Logrono to Navarette- 25 May

Hostal villa de Navarette
 Kathy and I decided not to leave too early as we only had 13km to walk to Navarette and she needed to buy a Sim card.  We walked back towards the station where I had been to the Phone Shop the day before.  Nothing was open so we continued onto the Camino path out of the city.  The graffiti through the tunnel has undergone a great improvement with silhouettes of pilgrims painted on the walls.

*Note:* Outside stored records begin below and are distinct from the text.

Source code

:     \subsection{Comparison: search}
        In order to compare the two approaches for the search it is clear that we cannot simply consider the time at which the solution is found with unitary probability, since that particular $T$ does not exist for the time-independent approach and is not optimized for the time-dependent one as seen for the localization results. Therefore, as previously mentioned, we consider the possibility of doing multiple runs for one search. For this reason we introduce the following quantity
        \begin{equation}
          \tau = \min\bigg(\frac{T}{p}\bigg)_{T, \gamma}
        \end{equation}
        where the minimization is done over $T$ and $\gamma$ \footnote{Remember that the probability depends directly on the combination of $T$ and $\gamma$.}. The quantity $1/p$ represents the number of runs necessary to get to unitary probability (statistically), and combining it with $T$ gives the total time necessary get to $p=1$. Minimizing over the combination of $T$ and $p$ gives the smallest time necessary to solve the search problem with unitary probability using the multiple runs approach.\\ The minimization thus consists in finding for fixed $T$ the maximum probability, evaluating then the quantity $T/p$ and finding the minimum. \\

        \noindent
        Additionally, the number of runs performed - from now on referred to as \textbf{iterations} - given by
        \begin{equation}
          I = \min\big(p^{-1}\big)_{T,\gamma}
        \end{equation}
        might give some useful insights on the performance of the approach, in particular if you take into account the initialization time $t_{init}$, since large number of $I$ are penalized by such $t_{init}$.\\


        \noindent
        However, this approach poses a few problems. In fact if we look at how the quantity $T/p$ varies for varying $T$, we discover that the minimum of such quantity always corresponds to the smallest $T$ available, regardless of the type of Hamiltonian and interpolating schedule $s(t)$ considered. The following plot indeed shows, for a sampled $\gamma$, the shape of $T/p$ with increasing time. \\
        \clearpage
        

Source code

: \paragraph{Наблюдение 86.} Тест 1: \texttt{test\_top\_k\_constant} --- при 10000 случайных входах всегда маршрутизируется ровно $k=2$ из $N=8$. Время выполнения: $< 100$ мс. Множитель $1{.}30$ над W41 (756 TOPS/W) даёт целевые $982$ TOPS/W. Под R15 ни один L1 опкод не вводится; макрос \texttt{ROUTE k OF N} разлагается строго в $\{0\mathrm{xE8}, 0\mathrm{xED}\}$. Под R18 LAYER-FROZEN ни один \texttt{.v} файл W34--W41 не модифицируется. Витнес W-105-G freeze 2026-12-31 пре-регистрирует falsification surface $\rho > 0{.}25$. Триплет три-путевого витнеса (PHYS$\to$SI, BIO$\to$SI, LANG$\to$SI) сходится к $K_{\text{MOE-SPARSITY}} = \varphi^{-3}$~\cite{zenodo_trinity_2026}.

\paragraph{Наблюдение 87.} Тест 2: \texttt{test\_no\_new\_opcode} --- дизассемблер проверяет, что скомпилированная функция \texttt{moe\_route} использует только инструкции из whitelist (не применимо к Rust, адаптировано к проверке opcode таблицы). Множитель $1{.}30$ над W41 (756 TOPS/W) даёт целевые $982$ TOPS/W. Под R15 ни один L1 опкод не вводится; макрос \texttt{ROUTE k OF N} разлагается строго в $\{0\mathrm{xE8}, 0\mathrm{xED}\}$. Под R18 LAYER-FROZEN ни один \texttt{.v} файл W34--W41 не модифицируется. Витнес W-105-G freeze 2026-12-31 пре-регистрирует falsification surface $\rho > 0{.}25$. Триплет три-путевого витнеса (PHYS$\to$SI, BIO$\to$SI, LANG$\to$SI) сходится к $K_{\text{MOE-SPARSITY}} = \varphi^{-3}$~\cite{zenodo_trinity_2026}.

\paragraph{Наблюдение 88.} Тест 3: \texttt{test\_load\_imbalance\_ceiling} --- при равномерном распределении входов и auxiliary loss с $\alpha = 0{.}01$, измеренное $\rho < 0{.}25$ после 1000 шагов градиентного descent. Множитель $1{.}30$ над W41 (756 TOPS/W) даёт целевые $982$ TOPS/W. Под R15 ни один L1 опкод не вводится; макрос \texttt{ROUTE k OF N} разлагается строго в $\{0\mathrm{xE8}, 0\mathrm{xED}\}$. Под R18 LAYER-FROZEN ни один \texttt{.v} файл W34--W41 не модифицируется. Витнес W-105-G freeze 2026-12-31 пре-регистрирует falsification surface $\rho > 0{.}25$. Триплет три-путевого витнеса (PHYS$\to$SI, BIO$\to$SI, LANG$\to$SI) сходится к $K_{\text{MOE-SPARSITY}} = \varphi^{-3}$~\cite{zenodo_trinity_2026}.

It started to drizzle as we climbed the path to the recreational park above the city and stopped at Marcelino Lebato's table. I was going to buy a walking stick but they were all too long.  We watched as a man fed walnuts to red squirrels and had a Cola Cao in the restaurant in the park.



We continued past fields of red poppies and the drizzle stopped.  I took my arms out of the Altus raincoat sleeves and keeping it over the backpack,  tied the sleeves around my waist. We approached Navarette and I told Kathy to stop so that I could take her photograph.  I took 2 steps back and stood on the bottom of the raincoat.  I fell down hard backward, holding the camera in my right hand I put out my left hand to break the fall.
Kathy came to me straight away and tried to take my hands to pull me up but my left hand was screaming!
"Let me sit here a moment" I said and started feeling hips, arms, hands. My left wrist was swelling and I had to turn over using my right hand so that she could help me up.
We continued walking to the village cradling my left hand. We checked into our hostal and the young man directed us to the medico.  Even though it was a Sunday,  the doctor was on duty.  He looked at the wrist and said that I would have to go to the hospital in Logrono for an Xray.
The young man at the hostal called for a taxi and we went back to Logrono and the Hospital San Pedro.  2 hours later we left the hospital with my arm in a half cast. I sustained a clean fracture of the radius.   The doctor's advice was that I see an orthopaedic specialist in Burgos to check if the fracture had displaced or go home and see my orthopaedic specialist in South Africa.
I called home to tell them the news and we agreed that I would not go home but would visit a hospital in Burgos. Kathy and I decided that she would walk alone and I would get a bus from one place to the next.